Task prompt: Retype each entry. Leave every word as it is.

Dataset excerpts:
==*==
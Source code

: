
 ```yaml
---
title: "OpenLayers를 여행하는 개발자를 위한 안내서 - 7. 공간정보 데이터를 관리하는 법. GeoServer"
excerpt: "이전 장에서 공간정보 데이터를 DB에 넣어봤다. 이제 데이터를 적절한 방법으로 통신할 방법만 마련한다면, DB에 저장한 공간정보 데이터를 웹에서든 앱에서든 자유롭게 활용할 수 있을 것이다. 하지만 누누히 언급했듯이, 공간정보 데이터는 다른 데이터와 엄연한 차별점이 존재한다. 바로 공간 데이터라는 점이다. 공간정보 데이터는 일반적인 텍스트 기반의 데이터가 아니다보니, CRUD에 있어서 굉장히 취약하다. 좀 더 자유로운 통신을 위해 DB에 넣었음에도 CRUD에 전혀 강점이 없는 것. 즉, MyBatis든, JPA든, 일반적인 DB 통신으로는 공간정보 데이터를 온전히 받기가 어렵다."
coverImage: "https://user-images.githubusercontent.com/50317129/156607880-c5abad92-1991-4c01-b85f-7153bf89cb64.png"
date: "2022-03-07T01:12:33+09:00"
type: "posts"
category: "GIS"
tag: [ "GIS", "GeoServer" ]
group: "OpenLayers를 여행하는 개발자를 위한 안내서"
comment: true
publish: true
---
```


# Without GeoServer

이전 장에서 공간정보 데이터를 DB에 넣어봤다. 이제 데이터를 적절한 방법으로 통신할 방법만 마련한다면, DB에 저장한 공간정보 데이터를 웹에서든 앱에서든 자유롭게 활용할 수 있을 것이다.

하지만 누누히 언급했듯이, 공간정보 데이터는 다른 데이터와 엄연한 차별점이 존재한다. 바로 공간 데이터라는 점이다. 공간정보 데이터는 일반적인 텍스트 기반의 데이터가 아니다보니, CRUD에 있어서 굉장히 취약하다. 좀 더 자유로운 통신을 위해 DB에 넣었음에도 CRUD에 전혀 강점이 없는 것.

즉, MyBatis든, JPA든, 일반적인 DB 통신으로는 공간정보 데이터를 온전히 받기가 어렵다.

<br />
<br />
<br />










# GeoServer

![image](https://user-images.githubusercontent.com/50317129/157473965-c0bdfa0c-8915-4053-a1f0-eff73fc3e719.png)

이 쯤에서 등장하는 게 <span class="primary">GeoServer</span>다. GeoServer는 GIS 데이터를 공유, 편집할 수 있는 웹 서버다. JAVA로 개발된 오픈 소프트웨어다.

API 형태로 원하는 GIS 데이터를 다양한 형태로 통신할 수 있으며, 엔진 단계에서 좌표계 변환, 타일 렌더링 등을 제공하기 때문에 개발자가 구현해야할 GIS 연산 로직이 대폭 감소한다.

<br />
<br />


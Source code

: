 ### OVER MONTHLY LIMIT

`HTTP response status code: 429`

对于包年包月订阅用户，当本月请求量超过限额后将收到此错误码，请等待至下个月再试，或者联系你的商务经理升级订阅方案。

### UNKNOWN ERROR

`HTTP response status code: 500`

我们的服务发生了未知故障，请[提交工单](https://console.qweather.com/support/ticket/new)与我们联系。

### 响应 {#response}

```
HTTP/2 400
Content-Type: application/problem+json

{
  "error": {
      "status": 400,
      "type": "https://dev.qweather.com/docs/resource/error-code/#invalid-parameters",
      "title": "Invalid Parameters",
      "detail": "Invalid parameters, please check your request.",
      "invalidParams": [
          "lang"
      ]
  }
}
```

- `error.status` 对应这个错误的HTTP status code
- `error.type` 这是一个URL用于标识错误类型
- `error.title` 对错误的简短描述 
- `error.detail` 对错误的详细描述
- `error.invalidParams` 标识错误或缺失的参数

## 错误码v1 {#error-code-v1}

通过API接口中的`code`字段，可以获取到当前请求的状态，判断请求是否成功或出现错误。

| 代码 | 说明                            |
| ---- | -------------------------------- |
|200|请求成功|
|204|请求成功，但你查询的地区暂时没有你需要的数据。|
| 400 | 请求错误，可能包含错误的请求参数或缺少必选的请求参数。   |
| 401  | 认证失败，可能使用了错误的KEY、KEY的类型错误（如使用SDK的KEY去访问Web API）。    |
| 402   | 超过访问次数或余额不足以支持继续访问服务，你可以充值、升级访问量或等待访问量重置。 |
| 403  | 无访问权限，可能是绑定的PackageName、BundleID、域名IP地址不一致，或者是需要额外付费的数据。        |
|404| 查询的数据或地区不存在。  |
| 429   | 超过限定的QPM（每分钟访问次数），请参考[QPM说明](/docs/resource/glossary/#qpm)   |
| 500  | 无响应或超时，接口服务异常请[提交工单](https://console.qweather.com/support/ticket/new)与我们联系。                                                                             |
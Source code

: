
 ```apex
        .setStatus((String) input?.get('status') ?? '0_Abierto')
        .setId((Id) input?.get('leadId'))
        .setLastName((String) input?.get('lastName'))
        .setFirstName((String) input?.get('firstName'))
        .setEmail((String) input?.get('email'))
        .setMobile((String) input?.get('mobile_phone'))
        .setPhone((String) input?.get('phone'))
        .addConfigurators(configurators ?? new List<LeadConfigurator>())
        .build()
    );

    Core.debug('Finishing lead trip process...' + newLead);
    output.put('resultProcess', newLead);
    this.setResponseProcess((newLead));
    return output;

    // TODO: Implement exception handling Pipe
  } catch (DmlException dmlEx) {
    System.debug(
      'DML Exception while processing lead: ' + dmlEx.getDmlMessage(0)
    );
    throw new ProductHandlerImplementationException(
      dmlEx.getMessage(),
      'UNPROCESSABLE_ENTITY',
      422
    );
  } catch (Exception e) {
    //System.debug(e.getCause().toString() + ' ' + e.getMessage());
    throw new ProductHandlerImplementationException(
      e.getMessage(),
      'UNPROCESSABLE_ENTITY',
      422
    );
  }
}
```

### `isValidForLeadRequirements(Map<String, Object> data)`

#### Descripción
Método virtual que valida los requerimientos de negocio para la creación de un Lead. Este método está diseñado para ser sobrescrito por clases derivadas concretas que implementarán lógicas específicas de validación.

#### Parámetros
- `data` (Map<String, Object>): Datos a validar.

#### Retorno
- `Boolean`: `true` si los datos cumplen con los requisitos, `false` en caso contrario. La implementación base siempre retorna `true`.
==*==
Exercise response:
Source code

:
 ```yaml
---
title: "OpenLayers를 여행하는 개발자를 위한 안내서 - 7. 공간정보 데이터를 관리하는 법. GeoServer"
excerpt: "이전 장에서 공간정보 데이터를 DB에 넣어봤다. 이제 데이터를 적절한 방법으로 통신할 방법만 마련한다면, DB에 저장한 공간정보 데이터를 웹에서든 앱에서든 자유롭게 활용할 수 있을 것이다. 하지만 누누히 언급했듯이, 공간정보 데이터는 다른 데이터와 엄연한 차별점이 존재한다. 바로 공간 데이터라는 점이다. 공간정보 데이터는 일반적인 텍스트 기반의 데이터가 아니다보니, CRUD에 있어서 굉장히 취약하다. 좀 더 자유로운 통신을 위해 DB에 넣었음에도 CRUD에 전혀 강점이 없는 것. 즉, MyBatis든, JPA든, 일반적인 DB 통신으로는 공간정보 데이터를 온전히 받기가 어렵다."
coverImage: "https://user-images.githubusercontent.com/50317129/156607880-c5abad92-1991-4c01-b85f-7153bf89cb64.png"
date: "2022-03-07T01:12:33+09:00"
type: "posts"
category: "GIS"
tag: [ "GIS", "GeoServer" ]
group: "OpenLayers를 여행하는 개발자를 위한 안내서"
comment: true
publish: true
---
```


# Without GeoServer

이전 장에서 공간정보 데이터를 DB에 넣어봤다. 이제 데이터를 적절한 방법으로 통신할 방법만 마련한다면, DB에 저장한 공간정보 데이터를 웹에서든 앱에서든 자유롭게 활용할 수 있을 것이다.

하지만 누누히 언급했듯이, 공간정보 데이터는 다른 데이터와 엄연한 차별점이 존재한다. 바로 공간 데이터라는 점이다. 공간정보 데이터는 일반적인 텍스트 기반의 데이터가 아니다보니, CRUD에 있어서 굉장히 취약하다. 좀 더 자유로운 통신을 위해 DB에 넣었음에도 CRUD에 전혀 강점이 없는 것.

즉, MyBatis든, JPA든, 일반적인 DB 통신으로는 공간정보 데이터를 온전히 받기가 어렵다.

<br />
<br />
<br />










# GeoServer

![image](https://user-images.githubusercontent.com/50317129/157473965-c0bdfa0c-8915-4053-a1f0-eff73fc3e719.png)

이 쯤에서 등장하는 게 <span class="primary">GeoServer</span>다. GeoServer는 GIS 데이터를 공유, 편집할 수 있는 웹 서버다. JAVA로 개발된 오픈 소프트웨어다.

API 형태로 원하는 GIS 데이터를 다양한 형태로 통신할 수 있으며, 엔진 단계에서 좌표계 변환, 타일 렌더링 등을 제공하기 때문에 개발자가 구현해야할 GIS 연산 로직이 대폭 감소한다.

<br />
<br />


Source code

: ### OVER MONTHLY LIMIT

`HTTP response status code: 429`

对于包年包月订阅用户，当本月请求量超过限额后将收到此错误码，请等待至下个月再试，或者联系你的商务经理升级订阅方案。

### UNKNOWN ERROR

`HTTP response status code: 500`

我们的服务发生了未知故障，请[提交工单](https://console.qweather.com/support/ticket/new)与我们联系。

### 响应 {#response}

```
HTTP/2 400
Content-Type: application/problem+json

{
  "error": {
      "status": 400,
      "type": "https://dev.qweather.com/docs/resource/error-code/#invalid-parameters",
      "title": "Invalid Parameters",
      "detail": "Invalid parameters, please check your request.",
      "invalidParams": [
          "lang"
      ]
  }
}
```

- `error.status` 对应这个错误的HTTP status code
- `error.type` 这是一个URL用于标识错误类型
- `error.title` 对错误的简短描述 
- `error.detail` 对错误的详细描述
- `error.invalidParams` 标识错误或缺失的参数

## 错误码v1 {#error-code-v1}

通过API接口中的`code`字段，可以获取到当前请求的状态，判断请求是否成功或出现错误。

| 代码 | 说明                            |
| ---- | -------------------------------- |
|200|请求成功|
|204|请求成功，但你查询的地区暂时没有你需要的数据。|
| 400 | 请求错误，可能包含错误的请求参数或缺少必选的请求参数。   |
| 401  | 认证失败，可能使用了错误的KEY、KEY的类型错误（如使用SDK的KEY去访问Web API）。    |
| 402   | 超过访问次数或余额不足以支持继续访问服务，你可以充值、升级访问量或等待访问量重置。 |
| 403  | 无访问权限，可能是绑定的PackageName、BundleID、域名IP地址不一致，或者是需要额外付费的数据。        |
|404| 查询的数据或地区不存在。  |
| 429   | 超过限定的QPM（每分钟访问次数），请参考[QPM说明](/docs/resource/glossary/#qpm)   |
| 500  | 无响应或超时，接口服务异常请[提交工单](https://console.qweather.com/support/ticket/new)与我们联系。                                                                             |
Source code

:
 ```apex
        .setStatus((String) input?.get('status') ?? '0_Abierto')
        .setId((Id) input?.get('leadId'))
        .setLastName((String) input?.get('lastName'))
        .setFirstName((String) input?.get('firstName'))
        .setEmail((String) input?.get('email'))
        .setMobile((String) input?.get('mobile_phone'))
        .setPhone((String) input?.get('phone'))
        .addConfigurators(configurators ?? new List<LeadConfigurator>())
        .build()
    );

    Core.debug('Finishing lead trip process...' + newLead);
    output.put('resultProcess', newLead);
    this.setResponseProcess((newLead));
    return output;

    // TODO: Implement exception handling Pipe
  } catch (DmlException dmlEx) {
    System.debug(
      'DML Exception while processing lead: ' + dmlEx.getDmlMessage(0)
    );
    throw new ProductHandlerImplementationException(
      dmlEx.getMessage(),
      'UNPROCESSABLE_ENTITY',
      422
    );
  } catch (Exception e) {
    //System.debug(e.getCause().toString() + ' ' + e.getMessage());
    throw new ProductHandlerImplementationException(
      e.getMessage(),
      'UNPROCESSABLE_ENTITY',
      422
    );
  }
}
```

### `isValidForLeadRequirements(Map<String, Object> data)`

#### Descripción
Método virtual que valida los requerimientos de negocio para la creación de un Lead. Este método está diseñado para ser sobrescrito por clases derivadas concretas que implementarán lógicas específicas de validación.

#### Parámetros
- `data` (Map<String, Object>): Datos a validar.

#### Retorno
- `Boolean`: `true` si los datos cumplen con los requisitos, `false` en caso contrario. La implementación base siempre retorna `true`.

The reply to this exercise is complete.